Он был близорук – физически близорук и весьма сильно. Очки он разбил, как бил их всегда, привычно и со смехом. Когда же я, видимо, уже ох как не первый, посоветовал ему приобрести контактные линзы (они бы не уродовали его наружность), то он возразил, дескать, непременно по пьяни спустит их в унитаз. Он любил выпить, даже пить, и своей способностью пить много, запойно, похвалялся. Обычная юношеская бравада.
Еще он желал казаться и считал себя сладострастником. Нацелив близорукий взгляд в почтенную матрону с сумками или школьницу на роликах, он издалека начинал говорить сальности и придавал лицу гадкое выражение. Против обыкновения, я снисходительно прощал ему. Об этом Федор Михайлович хорошо писал: “Чистые в душе и сердце мальчики... очень часто любят говорить между собою и даже вслух такие вещи, картины и образы, о которых не всегда заговорят даже солдаты... Нравственного разврата тут, пожалуй, еще нет, цинизма тоже нет настоящего, развратного, внутреннего, но есть наружный, и он-то считается у них нередко чем-то даже деликатным, тонким, молодецким и достойным подражания” (В “Карамазовых”). Думается, здесь работал тот же механизм, и я с педагогическим спокойствием слушал Данины сентенции о таинствах пола, вставляя разве что “ну-ну” или “да уж ладно”. В его охоте говорить развязности я усматривал (что было бы для него неожиданностью) проявление целомудрия – да-да, как ни покажется странным. Я видел, что в жизни он не распущен, или, во всяком случае, таковым не выглядит. В конце концов, я слышал только слова и мог интерпретировать их в желательном для себя смысле.

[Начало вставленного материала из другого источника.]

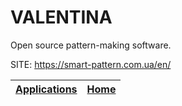 # VALENTINA

 Open source pattern-making software.

 SITE: https://smart-pattern.com.ua/en/

 | [Applications](https://portable-linux-apps.github.io/apps.html) | [Home](https://portable-linux-apps.github.io)
 | --- | --- |
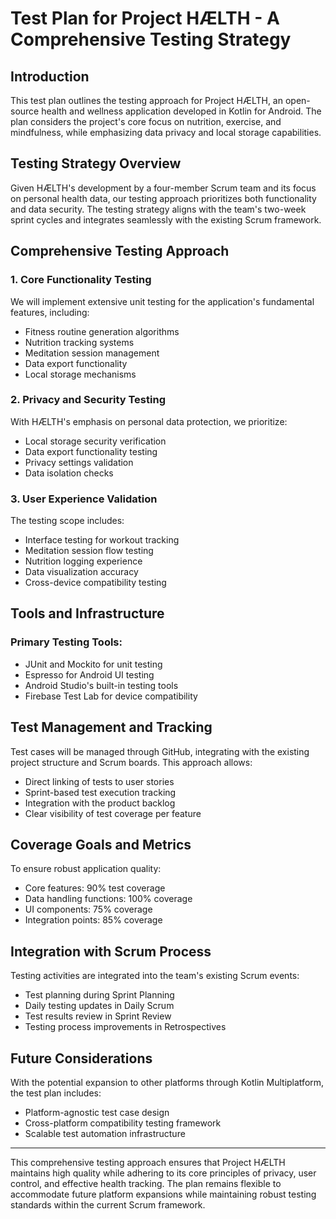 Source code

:# Test Plan for Project HÆLTH - A Comprehensive Testing Strategy

## Introduction
This test plan outlines the testing approach for Project HÆLTH, an open-source health and wellness application developed in Kotlin for Android. The plan considers the project's core focus on nutrition, exercise, and mindfulness, while emphasizing data privacy and local storage capabilities.

## Testing Strategy Overview
Given HÆLTH's development by a four-member Scrum team and its focus on personal health data, our testing approach prioritizes both functionality and data security. The testing strategy aligns with the team's two-week sprint cycles and integrates seamlessly with the existing Scrum framework.

## Comprehensive Testing Approach

### 1. Core Functionality Testing
We will implement extensive unit testing for the application's fundamental features, including:
- Fitness routine generation algorithms
- Nutrition tracking systems
- Meditation session management
- Data export functionality
- Local storage mechanisms

### 2. Privacy and Security Testing
With HÆLTH's emphasis on personal data protection, we prioritize:
- Local storage security verification
- Data export functionality testing
- Privacy settings validation
- Data isolation checks

### 3. User Experience Validation
The testing scope includes:
- Interface testing for workout tracking
- Meditation session flow testing
- Nutrition logging experience
- Data visualization accuracy
- Cross-device compatibility testing

## Tools and Infrastructure

### Primary Testing Tools:
- JUnit and Mockito for unit testing
- Espresso for Android UI testing
- Android Studio's built-in testing tools
- Firebase Test Lab for device compatibility

## Test Management and Tracking
Test cases will be managed through GitHub, integrating with the existing project structure and Scrum boards. This approach allows:
- Direct linking of tests to user stories
- Sprint-based test execution tracking
- Integration with the product backlog
- Clear visibility of test coverage per feature

## Coverage Goals and Metrics
To ensure robust application quality:
- Core features: 90% test coverage
- Data handling functions: 100% coverage
- UI components: 75% coverage
- Integration points: 85% coverage

## Integration with Scrum Process
Testing activities are integrated into the team's existing Scrum events:
- Test planning during Sprint Planning
- Daily testing updates in Daily Scrum
- Test results review in Sprint Review
- Testing process improvements in Retrospectives

## Future Considerations
With the potential expansion to other platforms through Kotlin Multiplatform, the test plan includes:
- Platform-agnostic test case design
- Cross-platform compatibility testing framework
- Scalable test automation infrastructure

---

This comprehensive testing approach ensures that Project HÆLTH maintains high quality while adhering to its core principles of privacy, user control, and effective health tracking. The plan remains flexible to accommodate future platform expansions while maintaining robust testing standards within the current Scrum framework.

Единственное, что казалось мне в нем излишним, так это способность к банальным фразам и невыразительный, бледный язык. Он с трудом понимал игру слов и зачастую в моей иронии, в угоду ему, не всегда тонкой, читал смысл серьезный и обратный тому, который я стремился донести. Приходилось объяснять ему, что же, собственно, я хотел изъявить – он покачивал головой. Впрочем, и это не было страшно. Для подростков, только начавших познавать мир, банальность кажется истиной, да и вообще, руку к сердцу – любая истина банальна, как и та, что заключена в этой фразе.
Способность говорить невыразительным языком, употребляя слова в первом словарном значении, а также иные его суждения – верные, но не остроумные, изобличали в нем человека здравого, но ординарного ума.